It seems like everybody loves wine! Are you drinking cabernet with steak? Chardonnay with salmon? Sauvignon blanc with tilapia? Or perhaps a nicely aged chianti with an aged cheddar? Starting in November of 2010 with the opening of Willy West, the Willy Street Co-op has been in the business of selling wine. We started modestly, with just a small set of hand-picked wines. We did our best to represent as many types of wine and wine-growing regions as possible. The past two years have shown us that the demand for more variety and selection is growing, and we’ve done our best to accommodate every request. We have allocated more display space and been able to vastly increase the number of options you can now find in our store.

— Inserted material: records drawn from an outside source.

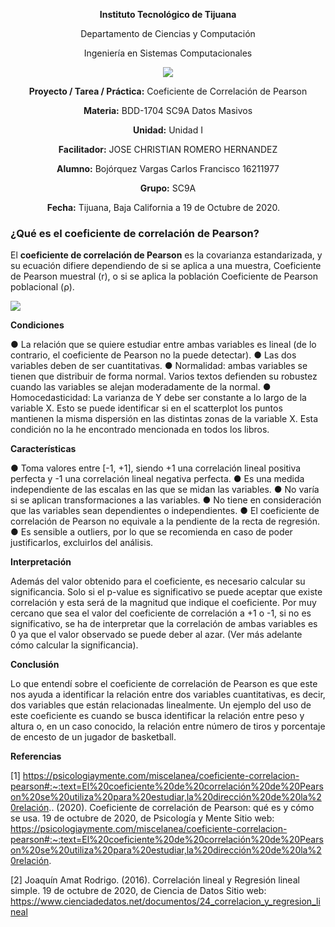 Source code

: <div align="center">

**Instituto Tecnológico de Tijuana**

Departamento de Ciencias y Computación

Ingeniería en Sistemas Computacionales
 
 [![](https://upload.wikimedia.org/wikipedia/commons/2/2e/ITT.jpg)](https://upload.wikimedia.org/wikipedia/commons/2/2e/ITT.jpg)

**Proyecto / Tarea / Práctica:**
Coeficiente de Correlación de Pearson

**Materia:**
BDD-1704 SC9A Datos Masivos

**Unidad:**
Unidad I

**Facilitador:**
JOSE CHRISTIAN ROMERO HERNANDEZ

**Alumno:**
Bojórquez Vargas Carlos Francisco
16211977

**Grupo:**
SC9A

**Fecha:**
Tijuana, Baja California a 19 de Octubre de 2020. 
</div>


### ¿Qué es el coeficiente de correlación de Pearson?

El **coeficiente de correlación de Pearson** es la covarianza estandarizada, y su ecuación difiere dependiendo de si se aplica a una muestra, Coeficiente de Pearson muestral (r), o si se aplica la población Coeficiente de Pearson poblacional (ρ).
 
 [![](https://www.webyempresas.com/wp-content/uploads/2018/05/formula.jpg)](https://www.webyempresas.com/wp-content/uploads/2018/05/formula.jpg)

**Condiciones**

●	La relación que se quiere estudiar entre ambas variables es lineal (de lo contrario, el coeficiente de Pearson no la puede detectar).
●	Las dos variables deben de ser cuantitativas.
●	Normalidad: ambas variables se tienen que distribuir de forma normal. Varios textos defienden su robustez cuando las variables se alejan moderadamente de la normal.
●	Homocedasticidad: La varianza de Y debe ser constante a lo largo de la variable X. Esto se puede identificar si en el scatterplot los puntos mantienen la misma dispersión en las distintas zonas de la variable X. Esta condición no la he encontrado mencionada en todos los libros.

**Características**

●	Toma valores entre [-1, +1], siendo +1 una correlación lineal positiva perfecta y -1 una correlación lineal negativa perfecta.
●	Es una medida independiente de las escalas en las que se midan las variables.
●	No varía si se aplican transformaciones a las variables.
●	No tiene en consideración que las variables sean dependientes o independientes.
●	El coeficiente de correlación de Pearson no equivale a la pendiente de la recta de regresión.
●	Es sensible a outliers, por lo que se recomienda en caso de poder justificarlos, excluirlos del análisis.

**Interpretación**

Además del valor obtenido para el coeficiente, es necesario calcular su significancia. Solo si el p-value es significativo se puede aceptar que existe correlación y esta será de la magnitud que indique el coeficiente. Por muy cercano que sea el valor del coeficiente de correlación a +1 o -1, si no es significativo, se ha de interpretar que la correlación de ambas variables es 0 ya que el valor observado se puede deber al azar. (Ver más adelante cómo calcular la significancia).

**Conclusión**

Lo que entendí sobre el coeficiente de correlación de Pearson es que este nos ayuda a identificar la relación entre dos variables cuantitativas, es decir, dos variables que están relacionadas linealmente. Un ejemplo del uso de este coeficiente es cuando se busca identificar la relación entre peso y altura o, en un caso conocido, la relación entre número de tiros y porcentaje de encesto de un jugador de basketball.

**Referencias**

[1] https://psicologiaymente.com/miscelanea/coeficiente-correlacion-pearson#:~:text=El%20coeficiente%20de%20correlación%20de%20Pearson%20se%20utiliza%20para%20estudiar,la%20dirección%20de%20la%20relación.. (2020). Coeficiente de correlación de Pearson: qué es y cómo se usa. 19 de octubre de 2020, de Psicología y Mente Sitio web: https://psicologiaymente.com/miscelanea/coeficiente-correlacion-pearson#:~:text=El%20coeficiente%20de%20correlación%20de%20Pearson%20se%20utiliza%20para%20estudiar,la%20dirección%20de%20la%20relación.

[2] Joaquín Amat Rodrigo. (2016). Correlación lineal y Regresión lineal simple. 19 de octubre de 2020, de Ciencia de Datos Sitio web: https://www.cienciadedatos.net/documentos/24_correlacion_y_regresion_lineal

Our newest wines include our choices for: crowd-pleasing party favorites, Italian gems and critically acclaimed wines from around the world. We are proud of our wine selection. With the growth of our wine business, however, we’ve noticed a high demand for information. Questions about wine are increasing so we’d like to take this opportunity to share a few tidbits with you, and perhaps even dispel some pesky rumors and myths.

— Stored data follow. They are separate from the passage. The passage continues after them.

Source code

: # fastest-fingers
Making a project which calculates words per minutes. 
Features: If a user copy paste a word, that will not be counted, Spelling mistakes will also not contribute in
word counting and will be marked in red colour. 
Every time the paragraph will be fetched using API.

Food pairing is a common question that we run into. Wine is very unique in that the way your meal tastes can be enhanced with the right glass of wine. The general rule of thumb is that the heavier a food is, the heavier you want your wine to be. For example, a thick cut of tenderloin, maybe with a little gorgonzola, is a big, filling meal. It works best to pair it with a big, full-bodied wine, like cabernet sauvignon. The presence of tannins is one of the main reasons cabernet is a good choice for steak. Tannins are an astringent chemical compound found in wine that help to cleanse your pallet of all the grease, fat, and oil left behind after you take a big bite of juicy steak. When you pair a wine with high tannins with a fattier meal, each bite will be as fresh as the last because the tannins help to keep your mouth fresh and clean. If you’re having a delicate tilapia filet with lemon and capers, you would most likely choose a lighter wine. Sauvignon blanc or pinot grigio are two white wines that won’t overpower your fish. White wines like sauvignon blanc are typically higher in acid; the acid keeps your salivary glands working to freshen your taste buds and also bring out more flavors in your meal. Having something in the middle like chicken, salmon or creamy pasta? Try a wine that’s in the middle of the spectrum. Pinot noir is a lighter red and chardonnay is a heavier white; both are great pairs for many meals. With all that said, there is one important point to make: It’s all subjective! If you like to drink your cabernet chilled, put it in a pint glass and enjoy it with popcorn, go ahead! Drink merlot with tofu. Have some aspicy zinfandel with Thai food. Crack open a bottle of prosecco (bubbly from Northern Italy) and pair it with fruit salad, it is quite delicious. The point is that if you like it, don’t stop doing it. The days of wine snobbery are coming to an end as more and more people find out how fun it is to learn about and enjoy drinking wine.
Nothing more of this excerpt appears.